[Data for analysis Boundary: Start]

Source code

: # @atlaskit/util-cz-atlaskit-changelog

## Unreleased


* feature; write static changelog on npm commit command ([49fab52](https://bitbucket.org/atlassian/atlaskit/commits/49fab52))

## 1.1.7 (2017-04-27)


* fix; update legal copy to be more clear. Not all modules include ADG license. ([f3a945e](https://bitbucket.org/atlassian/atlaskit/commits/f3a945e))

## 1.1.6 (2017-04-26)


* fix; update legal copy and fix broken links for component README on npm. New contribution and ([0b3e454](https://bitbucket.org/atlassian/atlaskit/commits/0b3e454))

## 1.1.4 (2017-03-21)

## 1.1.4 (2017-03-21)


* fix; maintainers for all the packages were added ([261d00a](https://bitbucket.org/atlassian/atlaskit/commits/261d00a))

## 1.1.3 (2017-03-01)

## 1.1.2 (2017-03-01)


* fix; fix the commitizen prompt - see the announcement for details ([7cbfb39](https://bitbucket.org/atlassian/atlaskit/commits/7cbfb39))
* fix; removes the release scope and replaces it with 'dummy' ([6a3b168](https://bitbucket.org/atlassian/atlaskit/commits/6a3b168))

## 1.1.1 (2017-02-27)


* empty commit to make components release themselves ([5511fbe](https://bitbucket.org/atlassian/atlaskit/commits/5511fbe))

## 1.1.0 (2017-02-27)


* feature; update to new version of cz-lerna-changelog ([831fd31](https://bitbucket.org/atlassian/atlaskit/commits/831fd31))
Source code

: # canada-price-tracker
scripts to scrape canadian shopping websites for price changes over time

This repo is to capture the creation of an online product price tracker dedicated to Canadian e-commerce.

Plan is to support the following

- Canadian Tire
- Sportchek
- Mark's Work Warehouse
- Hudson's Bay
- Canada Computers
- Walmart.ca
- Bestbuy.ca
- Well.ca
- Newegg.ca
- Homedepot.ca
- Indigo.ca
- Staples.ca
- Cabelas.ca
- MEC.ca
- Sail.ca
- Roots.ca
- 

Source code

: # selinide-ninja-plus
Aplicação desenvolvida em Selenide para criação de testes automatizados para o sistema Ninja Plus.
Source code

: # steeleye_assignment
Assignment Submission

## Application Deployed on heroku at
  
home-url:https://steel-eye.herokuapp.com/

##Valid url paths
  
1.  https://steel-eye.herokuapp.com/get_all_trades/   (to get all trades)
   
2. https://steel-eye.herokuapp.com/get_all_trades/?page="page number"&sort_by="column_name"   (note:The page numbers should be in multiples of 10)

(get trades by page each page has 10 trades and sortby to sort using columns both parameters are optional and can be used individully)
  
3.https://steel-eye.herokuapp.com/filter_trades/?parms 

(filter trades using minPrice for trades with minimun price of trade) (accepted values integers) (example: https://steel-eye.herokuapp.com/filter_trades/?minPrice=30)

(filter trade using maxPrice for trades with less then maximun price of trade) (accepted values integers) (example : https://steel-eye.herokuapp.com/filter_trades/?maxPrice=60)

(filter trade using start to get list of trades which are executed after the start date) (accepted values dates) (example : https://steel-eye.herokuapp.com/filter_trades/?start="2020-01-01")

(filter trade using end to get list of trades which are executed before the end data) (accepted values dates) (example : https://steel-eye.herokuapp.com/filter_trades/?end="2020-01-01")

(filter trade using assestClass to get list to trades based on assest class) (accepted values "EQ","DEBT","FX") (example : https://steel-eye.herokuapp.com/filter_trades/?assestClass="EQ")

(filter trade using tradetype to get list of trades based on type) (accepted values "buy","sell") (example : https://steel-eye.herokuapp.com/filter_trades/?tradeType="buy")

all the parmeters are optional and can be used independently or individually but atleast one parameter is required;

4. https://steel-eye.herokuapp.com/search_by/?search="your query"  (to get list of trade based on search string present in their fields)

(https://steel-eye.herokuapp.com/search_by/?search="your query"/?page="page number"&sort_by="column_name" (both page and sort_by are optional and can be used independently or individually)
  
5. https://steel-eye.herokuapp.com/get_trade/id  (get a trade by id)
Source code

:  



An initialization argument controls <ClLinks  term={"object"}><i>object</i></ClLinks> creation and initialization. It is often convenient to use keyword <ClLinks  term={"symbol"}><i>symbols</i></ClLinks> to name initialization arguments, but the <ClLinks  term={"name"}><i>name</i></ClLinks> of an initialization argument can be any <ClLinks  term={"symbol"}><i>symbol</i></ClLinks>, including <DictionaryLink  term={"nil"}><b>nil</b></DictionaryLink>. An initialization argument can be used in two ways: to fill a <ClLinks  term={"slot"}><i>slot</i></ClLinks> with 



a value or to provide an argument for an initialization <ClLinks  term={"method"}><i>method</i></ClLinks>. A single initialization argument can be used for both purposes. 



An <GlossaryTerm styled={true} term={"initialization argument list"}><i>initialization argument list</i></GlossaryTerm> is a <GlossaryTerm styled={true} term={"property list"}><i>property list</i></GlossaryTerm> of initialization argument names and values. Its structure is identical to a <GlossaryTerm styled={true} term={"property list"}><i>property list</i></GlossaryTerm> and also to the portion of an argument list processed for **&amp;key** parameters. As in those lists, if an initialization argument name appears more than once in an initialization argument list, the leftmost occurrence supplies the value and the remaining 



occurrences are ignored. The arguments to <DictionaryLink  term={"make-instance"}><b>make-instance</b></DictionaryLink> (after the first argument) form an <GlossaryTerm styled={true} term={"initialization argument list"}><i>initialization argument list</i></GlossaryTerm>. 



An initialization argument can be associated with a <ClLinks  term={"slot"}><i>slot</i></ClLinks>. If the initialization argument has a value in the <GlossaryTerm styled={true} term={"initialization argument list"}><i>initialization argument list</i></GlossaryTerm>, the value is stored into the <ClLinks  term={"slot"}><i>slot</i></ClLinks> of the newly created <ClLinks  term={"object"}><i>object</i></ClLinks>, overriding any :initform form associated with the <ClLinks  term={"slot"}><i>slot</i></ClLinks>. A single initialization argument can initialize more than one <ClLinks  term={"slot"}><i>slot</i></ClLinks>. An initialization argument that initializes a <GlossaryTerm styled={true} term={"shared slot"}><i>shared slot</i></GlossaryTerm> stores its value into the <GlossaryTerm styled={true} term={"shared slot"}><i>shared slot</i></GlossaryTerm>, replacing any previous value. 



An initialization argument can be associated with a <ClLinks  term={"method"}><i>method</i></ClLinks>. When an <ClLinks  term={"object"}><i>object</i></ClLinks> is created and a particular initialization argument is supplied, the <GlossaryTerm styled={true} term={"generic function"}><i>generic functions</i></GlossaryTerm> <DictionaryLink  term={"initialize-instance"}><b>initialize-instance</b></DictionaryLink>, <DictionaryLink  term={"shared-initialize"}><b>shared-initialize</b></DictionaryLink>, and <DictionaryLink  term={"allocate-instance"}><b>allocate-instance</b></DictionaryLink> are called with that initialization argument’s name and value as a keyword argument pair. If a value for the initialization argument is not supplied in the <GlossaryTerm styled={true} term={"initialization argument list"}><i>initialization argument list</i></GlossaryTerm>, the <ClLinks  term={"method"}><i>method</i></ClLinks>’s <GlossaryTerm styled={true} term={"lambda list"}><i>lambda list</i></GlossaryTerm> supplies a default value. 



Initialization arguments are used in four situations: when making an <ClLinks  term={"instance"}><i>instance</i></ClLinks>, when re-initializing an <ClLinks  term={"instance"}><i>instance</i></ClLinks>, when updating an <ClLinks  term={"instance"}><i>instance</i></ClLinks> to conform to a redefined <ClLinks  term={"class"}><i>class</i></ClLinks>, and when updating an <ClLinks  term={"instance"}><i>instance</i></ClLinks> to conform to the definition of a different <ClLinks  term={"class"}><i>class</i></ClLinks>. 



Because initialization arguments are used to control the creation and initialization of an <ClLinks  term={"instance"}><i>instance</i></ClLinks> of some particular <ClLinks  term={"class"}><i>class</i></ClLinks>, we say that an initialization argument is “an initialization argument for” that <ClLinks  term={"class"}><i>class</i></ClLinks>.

[Data for analysis Boundary: End]

Task directions: Your task for the entries above: copy exactly the span starting with the line with "all the parmeters" and going on through the line with "independently or individually)", both lines included, and nothing else.

Reply to the exercise:
all the parmeters are optional and can be used independently or individually but atleast one parameter is required;

4. https://steel-eye.herokuapp.com/search_by/?search="your query"  (to get list of trade based on search string present in their fields)

(https://steel-eye.herokuapp.com/search_by/?search="your query"/?page="page number"&sort_by="column_name" (both page and sort_by are optional and can be used independently or individually)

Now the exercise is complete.